The collected vintage fabrics we work with act as a live link with the real and imagined roots we all have with the past. Usually coming from monasteries or old dowry chests, they were reproduced in collaboration with a family farm in the Epirus region: the farmers gather surplus wool from their animals for us, before weaving it on an electronic loom and felting it traditionally in the natural water beds of Epirus. The initial raw, thick, dense cloth has since been transformed ensuring its continuity into the future.


WEAVING AND FELTING

The process of weaving and felting was a community effort: shearing the animals, spinning thread, hand-weaving. The weaving was done in narrow looms no wider than 130 cm, which meant the weaver would need to then stitch together two, three or four separate segments to create a length of material to work with. To generate the thick, dense, waterproof quality of felted wool, the length of fabric would be washed in the river and stone pools, soaked for lengthy periods, then beaten during the rains to produce its final structure and left to freely expand.

HAND-DYE

After scouring the hills of Attica sourcing coloured flowers and searching for roots, the dyeing is done by hand in our Athenian studio.

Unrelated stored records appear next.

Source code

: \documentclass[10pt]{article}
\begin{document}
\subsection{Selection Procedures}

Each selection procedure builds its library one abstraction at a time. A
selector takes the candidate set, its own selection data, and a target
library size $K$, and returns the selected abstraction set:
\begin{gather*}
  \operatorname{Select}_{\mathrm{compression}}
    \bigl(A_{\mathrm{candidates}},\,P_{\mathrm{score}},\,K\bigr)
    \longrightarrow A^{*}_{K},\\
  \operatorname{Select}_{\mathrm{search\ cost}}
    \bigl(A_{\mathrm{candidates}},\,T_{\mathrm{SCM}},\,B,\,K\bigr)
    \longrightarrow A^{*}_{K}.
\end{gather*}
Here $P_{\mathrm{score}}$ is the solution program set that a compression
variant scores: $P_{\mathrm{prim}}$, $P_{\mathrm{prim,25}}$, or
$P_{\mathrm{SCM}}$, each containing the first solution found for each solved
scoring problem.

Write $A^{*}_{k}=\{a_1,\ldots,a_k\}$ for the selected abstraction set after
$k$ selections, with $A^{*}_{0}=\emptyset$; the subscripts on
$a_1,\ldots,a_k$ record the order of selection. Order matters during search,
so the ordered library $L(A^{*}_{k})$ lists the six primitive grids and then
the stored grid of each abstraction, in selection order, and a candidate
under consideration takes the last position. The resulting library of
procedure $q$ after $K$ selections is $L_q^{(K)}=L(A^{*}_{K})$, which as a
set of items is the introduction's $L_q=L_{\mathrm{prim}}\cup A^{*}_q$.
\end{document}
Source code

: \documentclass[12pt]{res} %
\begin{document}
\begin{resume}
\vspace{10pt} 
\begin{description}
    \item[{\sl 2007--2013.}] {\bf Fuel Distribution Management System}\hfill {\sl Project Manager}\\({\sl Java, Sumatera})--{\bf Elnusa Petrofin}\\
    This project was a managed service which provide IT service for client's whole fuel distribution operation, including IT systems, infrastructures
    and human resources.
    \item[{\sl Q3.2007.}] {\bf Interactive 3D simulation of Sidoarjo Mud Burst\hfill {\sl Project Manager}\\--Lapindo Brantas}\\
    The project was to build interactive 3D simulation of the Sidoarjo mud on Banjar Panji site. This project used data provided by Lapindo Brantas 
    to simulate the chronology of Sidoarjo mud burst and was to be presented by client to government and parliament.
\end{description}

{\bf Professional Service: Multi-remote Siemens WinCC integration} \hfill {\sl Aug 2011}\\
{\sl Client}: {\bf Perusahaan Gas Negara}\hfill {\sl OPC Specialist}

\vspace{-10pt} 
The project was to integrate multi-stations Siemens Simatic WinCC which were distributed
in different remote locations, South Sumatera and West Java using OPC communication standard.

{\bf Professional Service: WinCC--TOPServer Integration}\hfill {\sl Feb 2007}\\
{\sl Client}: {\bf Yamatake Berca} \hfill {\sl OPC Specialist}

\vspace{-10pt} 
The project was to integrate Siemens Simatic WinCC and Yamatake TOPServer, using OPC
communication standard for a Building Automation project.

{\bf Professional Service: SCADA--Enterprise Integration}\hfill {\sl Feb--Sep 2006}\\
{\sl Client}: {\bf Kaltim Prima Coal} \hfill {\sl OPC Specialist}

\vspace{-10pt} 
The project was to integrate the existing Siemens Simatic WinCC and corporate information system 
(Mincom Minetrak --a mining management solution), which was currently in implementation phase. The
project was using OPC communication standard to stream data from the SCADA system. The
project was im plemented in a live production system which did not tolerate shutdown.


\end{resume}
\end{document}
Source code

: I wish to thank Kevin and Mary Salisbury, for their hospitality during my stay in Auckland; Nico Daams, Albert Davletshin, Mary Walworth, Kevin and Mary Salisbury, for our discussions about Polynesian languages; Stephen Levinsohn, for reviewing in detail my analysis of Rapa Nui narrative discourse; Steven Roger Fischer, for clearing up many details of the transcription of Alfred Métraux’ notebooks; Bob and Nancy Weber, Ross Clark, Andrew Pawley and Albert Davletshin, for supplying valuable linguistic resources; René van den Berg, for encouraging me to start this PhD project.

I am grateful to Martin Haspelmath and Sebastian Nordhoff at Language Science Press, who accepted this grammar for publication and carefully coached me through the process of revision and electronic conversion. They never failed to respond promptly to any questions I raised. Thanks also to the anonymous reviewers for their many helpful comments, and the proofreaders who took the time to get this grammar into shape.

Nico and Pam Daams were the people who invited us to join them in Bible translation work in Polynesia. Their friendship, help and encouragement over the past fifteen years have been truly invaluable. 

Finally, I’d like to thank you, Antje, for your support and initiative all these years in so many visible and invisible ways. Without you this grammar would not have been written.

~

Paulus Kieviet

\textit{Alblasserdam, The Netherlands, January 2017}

Once gathered, the piles of herbs first need crushing and fermenting to draw out their tones. Everything is weighted. Depending on the thread's consistency, fabrics are dyed in multiple stages to ensure best results. Bark dust billows in the air, slow boiling turns the mixture to molten bronze, and dark water-swirls over the wool. The fabrics then dry in the sunlight, lying out under the open skies.